What the task asks: Which lines below contain "eslint"? Pull them out.

Input records:

○ ○ ○ ○

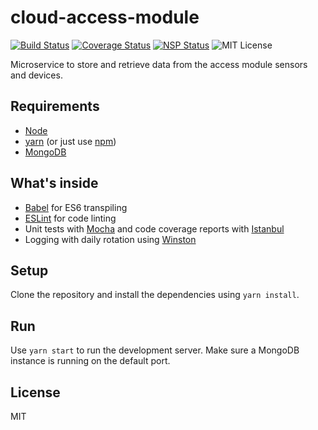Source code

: # cloud-access-module

<!-- Start: Badges section -->
[![Build Status][travis-ci-badge]](https://travis-ci.org/hedwig-project/cloud-access-module)
[![Coverage Status][coveralls-badge]](https://coveralls.io/github/hedwig-project/cloud-access-module?branch=master)
[![NSP Status][nsp-badge]](https://nodesecurity.io/orgs/hedwig/projects/58e2e400-8188-455e-97a3-27bf09a76065)
![MIT License][license-badge]
<!-- End: Badges section -->

Microservice to store and retrieve data from the access module sensors and devices.

## Requirements
  - [Node][node]
  - [yarn][yarn] (or just use [npm][npm])
  - [MongoDB][mongodb]

## What's inside
  - [Babel][babel] for ES6 transpiling
  - [ESLint][eslint] for code linting
  - Unit tests with [Mocha][mocha] and code coverage reports with [Istanbul][istanbul]
  - Logging with daily rotation using [Winston][winston]

## Setup

Clone the repository and install the dependencies using `yarn install`.

## Run

Use `yarn start` to run the development server. Make sure a MongoDB instance is running on the default port.

## License

MIT

<!-- Start: URL section -->
[node]: https://nodejs.org
[npm]: https://www.npmjs.com/
[mongodb]: https://www.mongodb.com/
[yarn]: https://yarnpkg.com/
[babel]: https://github.com/babel/babel
[eslint]: https://github.com/eslint/eslint
[mocha]: https://mochajs.org/
[istanbul]: https://istanbul.js.org/
[winston]: https://github.com/winstonjs/winston
[travis-ci-badge]: https://travis-ci.org/hedwig-project/cloud-access-module.svg?branch=master
[coveralls-badge]: https://coveralls.io/repos/github/hedwig-project/cloud-access-module/badge.svg?branch=master
[nsp-badge]: https://nodesecurity.io/orgs/hedwig/projects/58e2e400-8188-455e-97a3-27bf09a76065/badge
[license-badge]: https://img.shields.io/github/license/hedwig-project/cloud-access-module.svg
<!-- End: URL section -->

○ ○ ○ ○

Response to the task:
  - [ESLint][eslint] for code linting
[eslint]: https://github.com/eslint/eslint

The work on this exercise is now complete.